Your goal
What is printed must match, line for line, the records from their first line through the line containing "Estimator|[Schnabel, Tobias, Adith", with pictures left out.

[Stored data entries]
┄┄┄┄┄┄
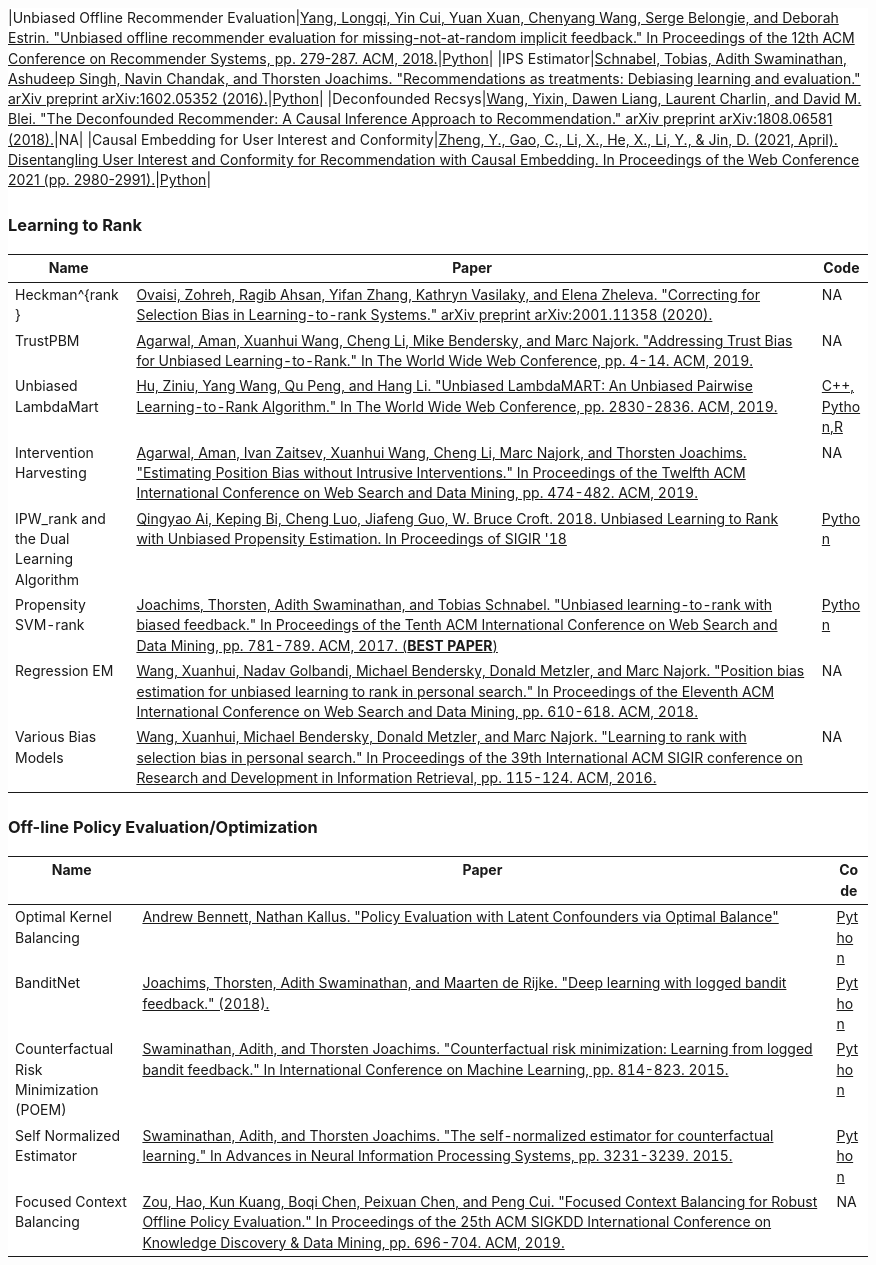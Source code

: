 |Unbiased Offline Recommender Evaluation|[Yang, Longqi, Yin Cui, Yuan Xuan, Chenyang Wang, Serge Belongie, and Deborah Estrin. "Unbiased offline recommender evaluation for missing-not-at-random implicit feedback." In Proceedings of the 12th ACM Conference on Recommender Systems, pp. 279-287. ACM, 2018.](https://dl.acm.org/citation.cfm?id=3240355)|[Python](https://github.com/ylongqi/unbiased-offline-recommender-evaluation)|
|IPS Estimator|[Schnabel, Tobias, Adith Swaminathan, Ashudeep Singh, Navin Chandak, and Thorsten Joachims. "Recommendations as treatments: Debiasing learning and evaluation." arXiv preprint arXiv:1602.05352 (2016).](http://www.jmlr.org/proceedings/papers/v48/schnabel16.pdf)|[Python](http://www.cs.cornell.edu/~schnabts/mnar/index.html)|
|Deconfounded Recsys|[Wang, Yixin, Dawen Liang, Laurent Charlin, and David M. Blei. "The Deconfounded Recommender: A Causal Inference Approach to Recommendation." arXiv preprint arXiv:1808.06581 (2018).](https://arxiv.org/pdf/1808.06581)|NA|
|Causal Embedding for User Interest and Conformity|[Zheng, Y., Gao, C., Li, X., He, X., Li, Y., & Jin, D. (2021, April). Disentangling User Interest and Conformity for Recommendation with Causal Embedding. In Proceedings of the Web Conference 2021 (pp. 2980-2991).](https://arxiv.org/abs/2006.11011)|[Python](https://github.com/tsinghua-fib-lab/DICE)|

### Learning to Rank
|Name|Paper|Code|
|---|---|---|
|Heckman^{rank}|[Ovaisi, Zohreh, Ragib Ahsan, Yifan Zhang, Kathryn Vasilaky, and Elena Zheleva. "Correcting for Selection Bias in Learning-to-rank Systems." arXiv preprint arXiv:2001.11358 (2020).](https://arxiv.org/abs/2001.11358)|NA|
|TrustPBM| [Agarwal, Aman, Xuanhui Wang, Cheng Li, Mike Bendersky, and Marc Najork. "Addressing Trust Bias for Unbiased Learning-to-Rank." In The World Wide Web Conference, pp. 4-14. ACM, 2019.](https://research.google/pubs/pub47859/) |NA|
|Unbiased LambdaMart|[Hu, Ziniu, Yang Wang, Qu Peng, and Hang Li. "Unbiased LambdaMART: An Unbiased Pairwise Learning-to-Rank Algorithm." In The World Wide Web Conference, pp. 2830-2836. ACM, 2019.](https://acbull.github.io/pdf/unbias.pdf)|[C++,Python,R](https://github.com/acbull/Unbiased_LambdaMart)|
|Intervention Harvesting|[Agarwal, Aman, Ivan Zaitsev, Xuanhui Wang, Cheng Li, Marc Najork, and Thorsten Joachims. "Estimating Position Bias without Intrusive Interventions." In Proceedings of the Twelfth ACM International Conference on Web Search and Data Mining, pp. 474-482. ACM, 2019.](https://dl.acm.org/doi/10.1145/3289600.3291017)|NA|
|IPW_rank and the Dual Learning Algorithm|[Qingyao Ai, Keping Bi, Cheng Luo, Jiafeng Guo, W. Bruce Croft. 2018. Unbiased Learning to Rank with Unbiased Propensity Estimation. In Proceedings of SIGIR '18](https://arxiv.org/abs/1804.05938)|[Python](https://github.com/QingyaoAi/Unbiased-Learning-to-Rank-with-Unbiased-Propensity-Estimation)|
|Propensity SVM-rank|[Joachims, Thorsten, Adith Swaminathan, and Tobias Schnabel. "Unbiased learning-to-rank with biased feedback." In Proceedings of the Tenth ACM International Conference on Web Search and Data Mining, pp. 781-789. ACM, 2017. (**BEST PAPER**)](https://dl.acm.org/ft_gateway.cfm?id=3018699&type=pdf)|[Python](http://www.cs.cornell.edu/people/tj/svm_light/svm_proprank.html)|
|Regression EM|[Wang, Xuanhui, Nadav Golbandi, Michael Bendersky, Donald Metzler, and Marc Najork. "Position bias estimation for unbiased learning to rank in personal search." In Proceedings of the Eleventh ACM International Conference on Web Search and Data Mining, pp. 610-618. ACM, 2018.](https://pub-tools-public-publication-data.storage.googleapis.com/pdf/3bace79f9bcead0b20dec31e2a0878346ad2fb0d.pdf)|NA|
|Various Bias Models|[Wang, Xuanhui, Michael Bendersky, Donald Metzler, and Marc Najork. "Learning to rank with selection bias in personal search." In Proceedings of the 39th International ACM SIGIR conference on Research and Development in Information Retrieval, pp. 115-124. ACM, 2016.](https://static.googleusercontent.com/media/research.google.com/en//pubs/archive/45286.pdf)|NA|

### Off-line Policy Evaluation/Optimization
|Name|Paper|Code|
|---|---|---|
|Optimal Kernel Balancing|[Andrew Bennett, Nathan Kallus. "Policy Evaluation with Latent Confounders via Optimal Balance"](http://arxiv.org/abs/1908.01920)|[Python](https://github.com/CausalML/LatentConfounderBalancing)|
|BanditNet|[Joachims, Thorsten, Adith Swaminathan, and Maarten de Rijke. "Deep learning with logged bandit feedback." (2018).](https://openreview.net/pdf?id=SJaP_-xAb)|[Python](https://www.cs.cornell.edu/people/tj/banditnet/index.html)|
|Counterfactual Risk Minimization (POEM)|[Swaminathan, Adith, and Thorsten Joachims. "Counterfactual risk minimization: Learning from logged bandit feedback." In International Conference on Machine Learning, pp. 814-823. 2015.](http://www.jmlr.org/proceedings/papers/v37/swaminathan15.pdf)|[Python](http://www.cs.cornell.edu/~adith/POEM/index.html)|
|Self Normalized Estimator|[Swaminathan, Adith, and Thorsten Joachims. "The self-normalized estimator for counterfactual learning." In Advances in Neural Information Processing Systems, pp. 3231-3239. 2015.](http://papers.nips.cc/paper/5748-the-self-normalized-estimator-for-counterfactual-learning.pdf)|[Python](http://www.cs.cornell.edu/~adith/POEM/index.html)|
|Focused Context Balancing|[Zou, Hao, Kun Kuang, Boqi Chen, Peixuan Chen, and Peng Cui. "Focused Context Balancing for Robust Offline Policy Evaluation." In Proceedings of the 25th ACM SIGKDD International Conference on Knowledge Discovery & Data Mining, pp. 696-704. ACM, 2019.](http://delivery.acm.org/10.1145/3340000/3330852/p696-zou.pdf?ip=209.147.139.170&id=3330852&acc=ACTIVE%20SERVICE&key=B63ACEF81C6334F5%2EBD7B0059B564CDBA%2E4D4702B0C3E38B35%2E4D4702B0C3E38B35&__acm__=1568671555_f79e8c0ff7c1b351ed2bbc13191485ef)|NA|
┄┄┄┄┄┄
Answer to the problem
Source code

: |Unbiased Offline Recommender Evaluation|[Yang, Longqi, Yin Cui, Yuan Xuan, Chenyang Wang, Serge Belongie, and Deborah Estrin. "Unbiased offline recommender evaluation for missing-not-at-random implicit feedback." In Proceedings of the 12th ACM Conference on Recommender Systems, pp. 279-287. ACM, 2018.](https://dl.acm.org/citation.cfm?id=3240355)|[Python](https://github.com/ylongqi/unbiased-offline-recommender-evaluation)|
|IPS Estimator|[Schnabel, Tobias, Adith Swaminathan, Ashudeep Singh, Navin Chandak, and Thorsten Joachims. "Recommendations as treatments: Debiasing learning and evaluation." arXiv preprint arXiv:1602.05352 (2016).](http://www.jmlr.org/proceedings/papers/v48/schnabel16.pdf)|[Python](http://www.cs.cornell.edu/~schnabts/mnar/index.html)|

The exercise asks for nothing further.